Exercise => Copy exactly the lines of the records below, and only those lines, beginning with the line that contains "Before running various" and ending with the line that contains "- Reading data from mongoDB database".
************
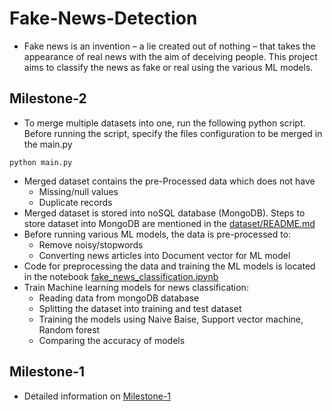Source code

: # Fake-News-Detection
* Fake news is an invention – a lie created out of nothing – that takes the appearance of real news with the aim of deceiving people. This project aims to classify the news as fake or real using the various ML models.

## Milestone-2 
* To merge multiple datasets into one, run the following python script. Before running the script, specify the files configuration to be merged in the main.py
```
python main.py
```  
* Merged dataset contains the pre-Processed data which does not have
    - Missing/null values
    - Duplicate records
* Merged dataset is stored into noSQL database (MongoDB). Steps to store dataset into MongoDB are mentioned in the [dataset/README.md](https://github.com/Arpit2903/Fake-News-Detection/tree/master/dataset) 
* Before running various ML models, the data is pre-processed to:
    - Remove noisy/stopwords 
    - Converting news articles into Document vector for ML model
* Code for preprocessing the data and training the ML models is located in the notebook [fake_news_classification.ipynb](https://github.com/Arpit2903/Fake-News-Detection/blob/master/fake_news_classification.ipynb) 
* Train Machine learning models for news classification:
    - Reading data from mongoDB database
    - Splitting the dataset into training and test dataset
    - Training the models using Naive Baise, Support vector machine, Random forest
    - Comparing the accuracy of models

## Milestone-1
* Detailed information on [Milestone-1](https://github.com/Arpit2903/Fake-News-Detection/blob/master/Milestone1.pdf)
************
Answer to the problem =>
* Before running various ML models, the data is pre-processed to:
    - Remove noisy/stopwords 
    - Converting news articles into Document vector for ML model
* Code for preprocessing the data and training the ML models is located in the notebook [fake_news_classification.ipynb](https://github.com/Arpit2903/Fake-News-Detection/blob/master/fake_news_classification.ipynb) 
* Train Machine learning models for news classification:
    - Reading data from mongoDB database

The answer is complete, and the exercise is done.